Nicolas Bouzou – Si le télétravail a pu être mal vécu, c’est parce qu’il n’a souvent pas été préparé au niveau technique et managérial par les entreprises, et que se sont ajoutés des problèmes de garde d’enfants dans un contexte sanitaire et économique anxiogène. Cela ne remet pas en cause le fait que le télétravail va se développer, d’abord parce que l’épidémie n’est pas finie mais aussi parce qu’il répond aux aspirations de nombreux salariés.

En quoi le télétravail modifie-t-il les modes de management?

Le télétravail est un moyen de faire grandir les entreprises vers un management adulte fondé sur l’autorité -du latin augere, « faire grandir quelqu’un »- en donnant plus de sens au travail et plus d’autonomie aux salariés. Etant donné que le télétravail impose de facto une distanciation physique, cette pratique oblige en effet les managers à la confiance et à porter leur contrôle sur la finalité et non plus les moyens. Sans perdre leur autorité, ils se placent en ressource pour leurs équipes tout en n’hésitant pas à les sanctionner si elles ne remplissent pas leur part du contrat à l’arrivée. Ce qui va de mon point de vue changer la donne dans nombre d’entreprises pour l’heure encore trop focalisées sur le contrôle.

Cette maturité managériale n’a pas toujours été atteinte lors du confinement…

Evidemment, le télétravail forcé a pu accentuer les mauvaises habitudes de certains chefs très portés sur une surveillance abusive voire un harcèlement de leurs collaborateurs. Mais il a pu aussi renforcer ce qui fonctionnait bien dans les équipes.
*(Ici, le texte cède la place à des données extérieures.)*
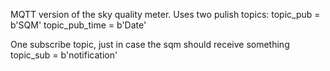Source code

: MQTT version of the sky quality meter.
Uses two pulish topics:
topic_pub = b'SQM'
topic_pub_time = b'Date'

One subscribe topic, just in case the sqm should receive something
topic_sub = b'notification'
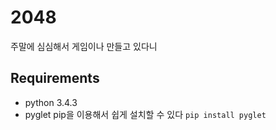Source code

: # 2048
주말에 심심해서 게임이나 만들고 있다니

## Requirements
- python 3.4.3
- pyglet
  pip을 이용해서 쉽게 설치할 수 있다
  `pip install pyglet`

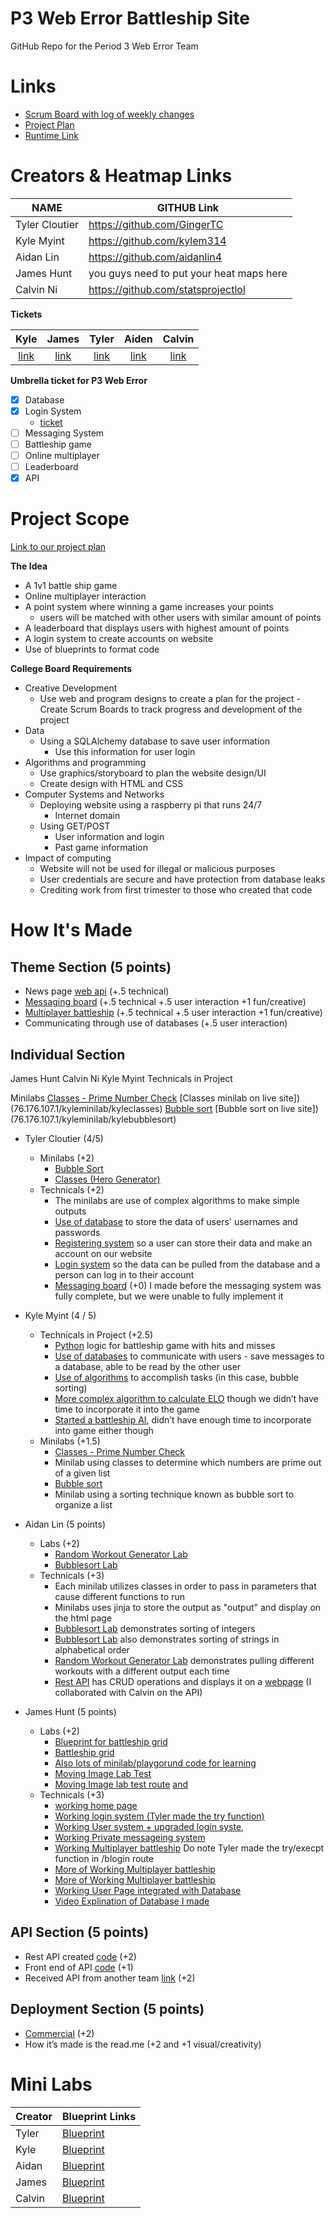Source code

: # P3 Web Error Battleship Site 
GitHub Repo for the Period 3 Web Error Team
# Links
- [Scrum Board with log of weekly changes](https://github.com/kylem314/p3-web-error-project/projects/1)
- [Project Plan](https://docs.google.com/document/d/1mxCPJsmhk86rFyu8uSxPnQBxzuSYuO-hp269rwPNfx8/edit)
- [Runtime Link](https://76.176.107.1)

# Creators & Heatmap Links
NAME             | GITHUB Link |
-------------    | -------------- |
Tyler Cloutier | https://github.com/GingerTC  |
Kyle Myint | https://github.com/kylem314 | 
Aidan Lin | https://github.com/aidanlin4 |
James Hunt   | you guys need to put your heat maps here |
Calvin Ni |https://github.com/statsprojectlol |

**Tickets**

| Kyle | James | Tyler | Aiden | Calvin |
| :---: | :---: | :---: | :---: | :---: | 
| [link](https://github.com/kylem314/p3-web-error-project/projects/1#card-57450505) | [link](https://github.com/kylem314/p3-web-error-project/projects/1#card-57450628) | [link](https://github.com/kylem314/p3-web-error-project/projects/1#card-57451796) | [link](https://github.com/kylem314/p3-web-error-project/projects/1#card-57451796) | [link](https://github.com/kylem314/p3-web-error-project/projects/1#card-57451412) |

**Umbrella ticket for P3 Web Error**

- [x] Database
- [x] Login System
     - [ticket](https://github.com/kylem314/p3-web-error-project/projects/1#card-61146210)
- [ ] Messaging System
- [ ] Battleship game
- [ ] Online multiplayer
- [ ] Leaderboard
- [x] API

# Project Scope

[Link to our project plan](https://docs.google.com/document/d/1mxCPJsmhk86rFyu8uSxPnQBxzuSYuO-hp269rwPNfx8/edit?usp=sharing)

**The Idea**
- A 1v1 battle ship game
- Online multiplayer interaction
- A point system where winning a game increases your points
    - users will be matched with other users with similar amount of points
- A leaderboard that displays users with highest amount of points
- A login system to create accounts on website
- Use of blueprints to format code

**College Board Requirements**
- Creative Development
    - Use web and program designs to create a plan for the project
    -Create Scrum Boards to track progress and development of the project
- Data
    - Using a SQLAlchemy database to save user information 
        - Use this information for user login
- Algorithms and programming
    - Use graphics/storyboard to plan the website design/UI 
    - Create design with HTML and CSS
- Computer Systems and Networks
    - Deploying website using a raspberry pi that runs 24/7
        - Internet domain
    - Using GET/POST
        - User information and login
        - Past game information
- Impact of computing
    - Website will not be used for illegal or malicious purposes
    - User credentials are secure and have protection from database leaks
    - Crediting work from first trimester to those who created that code

# How It's Made
## Theme Section (5 points)
- News page [web api](http://127.0.0.1:5001/news) (+.5 technical)
- [Messaging board](http://127.0.0.1:5001/MessageBoard) (+.5 technical +.5 user interaction +1 fun/creative)
- [Multiplayer battleship](http://127.0.0.1:5001/otherpage) (+.5 technical +.5 user interaction +1 fun/creative)
- Communicating through use of databases (+.5 user interaction)


## Individual Section
James Hunt
Calvin Ni
Kyle Myint
Technicals in Project


Minilabs
[Classes - Prime Number Check](https://github.com/kylem314/p3-web-error-project/blob/main/minilabs/kyleminilab/classes.py) 
[Classes minilab on live site])(76.176.107.1/kyleminilab/kyleclasses)
[Bubble sort](https://github.com/kylem314/p3-web-error-project/blob/main/minilabs/kyleminilab/bubblesort.py)
[Bubble sort on live site])(76.176.107.1/kyleminilab/kylebubblesort)

- Tyler Cloutier (4/5)
    - Minilabs (+2)
        - [Bubble Sort](https://github.com/kylem314/p3-web-error-project/blob/c2bb9f73201ff20bde41c76885351f6bd215780d/minilabs/tylerminilab/bubblesort.py#L1-L29)
        - [Classes (Hero Generator)](https://github.com/kylem314/p3-web-error-project/blob/c2bb9f73201ff20bde41c76885351f6bd215780d/minilabs/tylerminilab/lab.py#L1-L57)
    - Technicals (+2)
        - The minilabs are use of complex algorithms to make simple outputs
        - [Use of database](https://github.com/kylem314/p3-web-error-project/blob/c2bb9f73201ff20bde41c76885351f6bd215780d/main.py#L192-L198) to store the data of users' usernames and passwords
        - [Registering system](https://github.com/kylem314/p3-web-error-project/blob/c2bb9f73201ff20bde41c76885351f6bd215780d/main.py#L221-L236) so a user can store their data and make an account on our website
        - [Login system](https://github.com/kylem314/p3-web-error-project/blob/c2bb9f73201ff20bde41c76885351f6bd215780d/main.py#L188-L219) so the data can be pulled from the database and a person can log in to their account
        - [Messaging board](https://github.com/kylem314/p3-web-error-project/blob/8fc65ed289d672cdb448e30370427ad9b8de7e3d/templates/MessageBoard.html#L29-L71) (+0) I made before the messaging system was fully complete, but we were unable to fully implement it
        
- Kyle Myint (4 / 5)
     - Technicals in Project (+2.5)
          - [Python](https://github.com/kylem314/p3-web-error-project/blob/main/python/HtmlToPython.py) logic for battleship game with hits and misses
          - [Use of databases](https://github.com/kylem314/p3-web-error-project/blob/main/blueprints.py) to communicate with users - save messages to a database, able to be read by the other user
          - [Use of algorithms](https://github.com/kylem314/p3-web-error-project/blob/main/minilabs/kyleminilab/bubblesort.py) to accomplish tasks (in this case, bubble sorting) 
          - [More complex algorithm to calculate ELO](https://github.com/kylem314/p3-web-error-project/blob/main/python/elo.py) though we didn’t have time to incorporate it into the game
          - [Started a battleship AI](https://github.com/kylem314/p3-web-error-project/blob/main/python/battleshipai.py), didn’t have enough time to incorporate into game either though
     - Minilabs (+1.5)
          - [Classes - Prime Number Check](https://github.com/kylem314/p3-web-error-project/blob/main/minilabs/kyleminilab/classes.py) 
          - Minilab using classes to determine which numbers are prime out of a given list
          - [Bubble sort](https://github.com/kylem314/p3-web-error-project/blob/main/minilabs/kyleminilab/bubblesort.py)
          - Minilab using a sorting technique known as bubble sort to organize a list

- Aidan Lin (5 points)
     - Labs (+2)
          - [Random Workout Generator Lab](https://github.com/kylem314/p3-web-error-project/tree/main/minilabs/aidanminilab/algo)
          - [Bubblesort Lab](https://github.com/kylem314/p3-web-error-project/tree/main/minilabs/aidanminilab/algo)
     - Technicals (+3)
          - Each minilab utilizes classes in order to pass in parameters that cause different functions to run
          - Minilabs uses jinja to store the output as "output" and display on the html page
          - [Bubblesort Lab](76.176.107.1/aidanminilab/bubblesort) demonstrates sorting of integers
          - [Bubblesort Lab](76.176.107.1/aidanminilab/bubblesort) also demonstrates sorting of strings in alphabetical order
          - [Random Workout Generator Lab](76.176.107.1/aidanminilab/) demonstrates pulling different workouts with a different output each time
          - [Rest API](https://github.com/kylem314/p3-web-error-project/tree/main/minilabs/calvinminilab/api) has CRUD operations and displays it on a [webpage](https://github.com/kylem314/p3-web-error-project/blob/main/minilabs/calvinminilab/api/crud.html) (I collaborated with Calvin on the API)

- James Hunt (5 points)
    - Labs (+2)
         - [Blueprint for battleship grid](https://github.com/kylem314/p3-web-error-project/blob/main/blueprints.py)
         - [Battleship grid](https://github.com/kylem314/p3-web-error-project/blob/d662ad5909352fe4b58a5c6ebe179f6f03d068b0/templates/otherpage.html#L80-L129)
         - [Also lots of minilab/playgorund code for learning](https://github.com/kylem314/p3-web-error-project/tree/main/minilabs/jamesminilab)
         - [Moving Image Lab Test](https://github.com/kylem314/p3-web-error-project/blob/main/templates/MovingImage.html)
         - [Moving Image lab test route](https://github.com/kylem314/p3-web-error-project/blob/d662ad5909352fe4b58a5c6ebe179f6f03d068b0/main.py#L103-L132) [and](https://github.com/kylem314/p3-web-error-project/blob/d662ad5909352fe4b58a5c6ebe179f6f03d068b0/main.py#L80-L90)
     - Technicals (+3)
         - [working home page](https://github.com/kylem314/p3-web-error-project/blob/main/templates/home.html)
         - [Working login system (Tyler made the try function)](https://github.com/kylem314/p3-web-error-project/blob/d662ad5909352fe4b58a5c6ebe179f6f03d068b0/main.py#L188-L236)
         - [Working User system + upgraded login syste,](https://github.com/kylem314/p3-web-error-project/blob/d662ad5909352fe4b58a5c6ebe179f6f03d068b0/main.py#L238-L269)
         - [Working Private messageing system](https://github.com/kylem314/p3-web-error-project/blob/d662ad5909352fe4b58a5c6ebe179f6f03d068b0/main.py#L238-L287)
         - [Working Multiplayer battleship](https://github.com/kylem314/p3-web-error-project/blob/d662ad5909352fe4b58a5c6ebe179f6f03d068b0/main.py#L188-L386) Do note Tyler made the try/execpt function in /blogin route
         - [More of Working Multiplayer battleship](https://github.com/kylem314/p3-web-error-project/blob/d662ad5909352fe4b58a5c6ebe179f6f03d068b0/main.py#L46-L61)
         - [More of Working Multiplayer battleship](https://github.com/kylem314/p3-web-error-project/blob/d662ad5909352fe4b58a5c6ebe179f6f03d068b0/templates/otherpage.html#L1-L179)
         - [Working User Page integrated with Database](https://github.com/kylem314/p3-web-error-project/blob/d662ad5909352fe4b58a5c6ebe179f6f03d068b0/templates/user.html#L1-L142)
         - [Video Explination of Database I made](https://youtu.be/ekf8CcLFokk)
          

## API Section (5 points)
- Rest API created [code](https://github.com/kylem314/p3-web-error-project/tree/main/minilabs/calvinminilab/api) (+2)
- Front end of API [code](https://github.com/kylem314/p3-web-error-project/blob/main/minilabs/calvinminilab/api/crud.html) (+1)
- Received API from another team [link](http://127.0.0.1:5001/crossoverapi) (+2)

## Deployment Section (5 points)
- [Commercial](https://youtu.be/HnA21yrnhtQ) (+2)
- How it’s made is the read.me (+2 and +1 visual/creativity)


# Mini Labs

Creator          | Blueprint Links|
-------------    | -------------- |
Tyler | [Blueprint](https://github.com/kylem314/p3-web-error-project/tree/main/minilabs/tylerminilab) |
Kyle | [Blueprint](https://github.com/kylem314/p3-web-error-project/tree/main/minilabs/kyleminilab) |
Aidan | [Blueprint](https://github.com/kylem314/p3-web-error-project/tree/main/minilabs/aidanminilab) |
James | [Blueprint](https://github.com/kylem314/p3-web-error-project/tree/main/minilabs/jamesminilab) |
Calvin | [Blueprint](https://github.com/kylem314/p3-web-error-project/tree/main/minilabs/calvinminilab) |

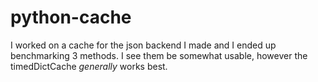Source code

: # python-cache
I worked on a cache for the json backend I made and I ended up benchmarking 3 methods. I see them be somewhat usable, however the timedDictCache *generally* works best.
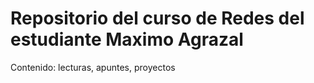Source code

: # Repositorio del curso de Redes del estudiante Maximo Agrazal 
Contenido: lecturas, apuntes, proyectos


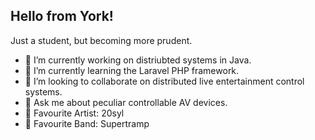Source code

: ## Hello from York!

Just a student, but becoming more prudent. 

- 🔭 I’m currently working on distriubted systems in Java.
- 🌱 I’m currently learning the Laravel PHP framework.
- 👯 I’m looking to collaborate on distributed live entertainment control systems.
- 💬 Ask me about peculiar controllable AV devices.
- 💽 Favourite Artist: 20syl
- 🎹 Favourite Band: Supertramp
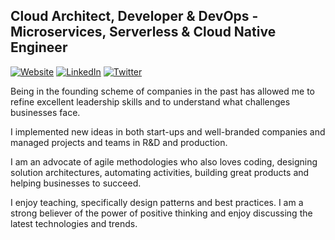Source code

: ## Cloud Architect, Developer & DevOps - Microservices, Serverless & Cloud Native Engineer

<a href="https://teopeurt.com" target="_blank" rel="noopener noreferrer">![Website](https://img.shields.io/badge/Website-inactive.svg?style=for-the-badge&logo=Windows%20Terminal)</a>
<a href="https://www.linkedin.com/in/teopeurt" target="_blank" rel="noopener noreferrer">![LinkedIn](https://img.shields.io/badge/LinkedIn-informational.svg?style=for-the-badge&logo=linkedin)</a>
<a href="https://twitter.com/teopeurt" target="_blank" rel="noopener noreferrer">![Twitter](https://img.shields.io/badge/Twitter-9cf.svg?style=for-the-badge&logo=Twitter)</a>

Being in the founding scheme of companies in the past has allowed me to refine excellent leadership skills and to understand what challenges businesses face. 

I implemented new ideas in both start-ups and well-branded companies and managed projects and teams in R&D and production.

I am an advocate of agile methodologies who also loves coding, designing solution architectures, automating activities, building great products and helping businesses to succeed. 

I enjoy teaching, specifically design patterns and best practices. I am a strong believer of the power of positive thinking and enjoy discussing the latest technologies and trends.
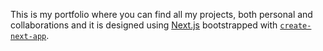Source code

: This is my portfolio where you can find all my projects, both personal and collaborations and it is designed using [Next.js](https://nextjs.org/)  bootstrapped with [`create-next-app`](https://github.com/vercel/next.js/tree/canary/packages/create-next-app).
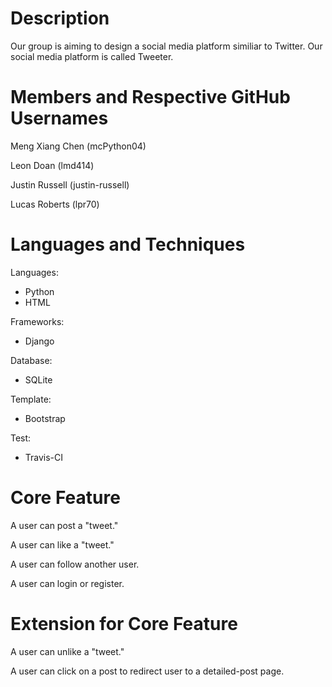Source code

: # Description
Our group is aiming to design a social media platform similiar to Twitter. Our social media platform is called Tweeter.

# Members and Respective GitHub Usernames
Meng Xiang Chen (mcPython04)

Leon Doan (lmd414)

Justin Russell (justin-russell)   

Lucas Roberts (lpr70)

# Languages and Techniques

Languages:

- Python 
- HTML
 
Frameworks:
- Django
 
Database:
- SQLite
 
Template:
- Bootstrap
 
Test:
- Travis-CI

# Core Feature
A user can post a "tweet."

A user can like a "tweet."

A user can follow another user.

A user can login or register.

# Extension for Core Feature
A user can unlike a "tweet."

A user can click on a post to redirect user to a detailed-post page.
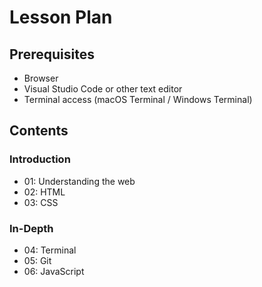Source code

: # Lesson Plan

## Prerequisites
* Browser
* Visual Studio Code or other text editor
* Terminal access (macOS Terminal / Windows Terminal)

## Contents

### Introduction
* 01: Understanding the web
* 02: HTML
* 03: CSS

### In-Depth
* 04: Terminal
* 05: Git
* 06: JavaScript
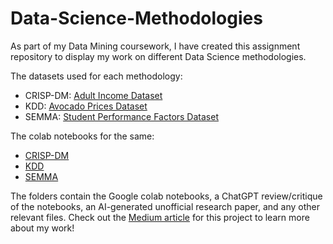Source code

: # Data-Science-Methodologies
As part of my Data Mining coursework, I have created this assignment repository to display my work on different Data Science methodologies.

The datasets used for each methodology:
- CRISP-DM: [Adult Income Dataset](https://www.kaggle.com/datasets/wenruliu/adult-income-dataset)
- KDD: [Avocado Prices Dataset](https://www.kaggle.com/datasets/neuromusic/avocado-prices)
- SEMMA: [Student Performance Factors Dataset](https://www.kaggle.com/datasets/lainguyn123/student-performance-factors)

The colab notebooks for the same:
- [CRISP-DM](https://colab.research.google.com/drive/1F3sh9rq6wpH1if5pg84XSh3mRR_U6NSF?usp=sharing)
- [KDD](https://colab.research.google.com/drive/1LKQ1DWz_qdiLLGEGMAmIagvDuunMOcHg?usp=sharing)
- [SEMMA](https://colab.research.google.com/drive/1ZxO_ytPbiW_ag_fDu_C6qLHB7355xhcY?usp=sharing)

The folders contain the Google colab notebooks, a ChatGPT review/critique of the notebooks, an AI-generated unofficial research paper, and any other relevant files. Check out the [Medium article](https://medium.com/@yash.arunkumar/data-science-methodologies-in-action-crisp-dm-kdd-and-semma-efb27db57940) for this project to learn more about my work!
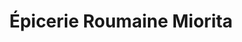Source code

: ---
title: "Épicerie Roumaine Miorita"
url: /chelles/epicerie-roumaine-miorita/
shop: Lebensmittel
---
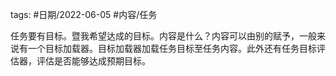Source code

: tags: #日期/2022-06-05 #内容/任务 

任务要有目标。暨我希望达成的目标。内容是什么？内容可以由别的赋予，一般来说有一个目标加载器。目标加载器加载任务目标至任务内容。此外还有任务目标评估器，评估是否能够达成预期目标。
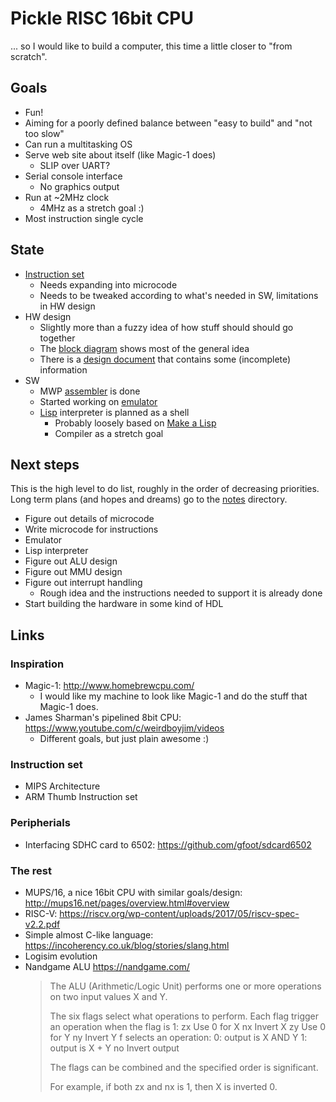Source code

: # Pickle RISC 16bit CPU

... so I would like to build a computer, this time a little closer to "from scratch".

## Goals
- Fun!
- Aiming for a poorly defined balance between "easy to build" and "not too slow"
- Can run a multitasking OS
- Serve web site about itself (like Magic-1 does)
    - SLIP over UART?
- Serial console interface
    - No graphics output
- Run at ~2MHz clock
    - 4MHz as a stretch goal :)
- Most instruction single cycle

## State
- [Instruction set](http://htmlpreview.github.io/?https://github.com/bluecube/pickle_risc/blob/master/instruction_set.html)
    - Needs expanding into microcode
    - Needs to be tweaked according to what's needed in SW, limitations in HW design
- HW design
    - Slightly more than a fuzzy idea of how stuff should should go together
    - The [block diagram](block_diagram.svg) shows most of the general idea
    - There is a [design document](design.md) that contains some (incomplete) information
- SW
    - MWP [assembler](assembler/) is done
    - Started working on [emulator](emulator/)
    - [Lisp](notes/lisp.md) interpreter is planned as a shell
        - Probably loosely based on [Make a Lisp](https://github.com/kanaka/mal/blob/master/process/guide.md)
        - Compiler as a stretch goal

## Next steps
This is the high level to do list, roughly in the order of decreasing priorities.
Long term plans (and hopes and dreams) go to the [notes](notes/) directory.

- Figure out details of microcode
- Write microcode for instructions
- Emulator
- Lisp interpreter
- Figure out ALU design
- Figure out MMU design
- Figure out interrupt handling
    - Rough idea and the instructions needed to support it is already done
- Start building the hardware in some kind of HDL

## Links
### Inspiration
- Magic-1: http://www.homebrewcpu.com/
    - I would like my machine to look like Magic-1 and do the stuff that Magic-1 does.
- James Sharman's pipelined 8bit CPU: https://www.youtube.com/c/weirdboyjim/videos
    - Different goals, but just plain awesome :)

### Instruction set
- MIPS Architecture
- ARM Thumb Instruction set

### Peripherials
- Interfacing SDHC card to 6502: https://github.com/gfoot/sdcard6502

### The rest
- MUPS/16, a nice 16bit CPU with similar goals/design: http://mups16.net/pages/overview.html#overview
- RISC-V: https://riscv.org/wp-content/uploads/2017/05/riscv-spec-v2.2.pdf
- Simple almost C-like language: https://incoherency.co.uk/blog/stories/slang.html
- Logisim evolution
- Nandgame ALU https://nandgame.com/
    > The ALU (Arithmetic/Logic Unit) performs one or more operations on two input values X and Y.
    >
    > The six flags select what operations to perform. Each flag trigger an operation when the flag is 1:
    > zx	Use 0 for X
    > nx	Invert X
    > zy	Use 0 for Y
    > ny	Invert Y
    > f	selects an operation:
    > 0: output is X AND Y
    > 1: output is X + Y
    > no	Invert output
    >
    > The flags can be combined and the specified order is significant.
    >
    > For example, if both zx and nx is 1, then X is inverted 0.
Si bien que certains y ont pris goût en se rendant compte par exemple à quel point il perdait de temps et d’énergie dans les transports. D’ailleurs, je crains qu’en septembre, beaucoup d’entreprises se retrouvent encore avec de nombreux bureaux vides sur les bras.

Justement, la notion de bureau et de lieu de travail est-elle en train de vivre ses dernières heures?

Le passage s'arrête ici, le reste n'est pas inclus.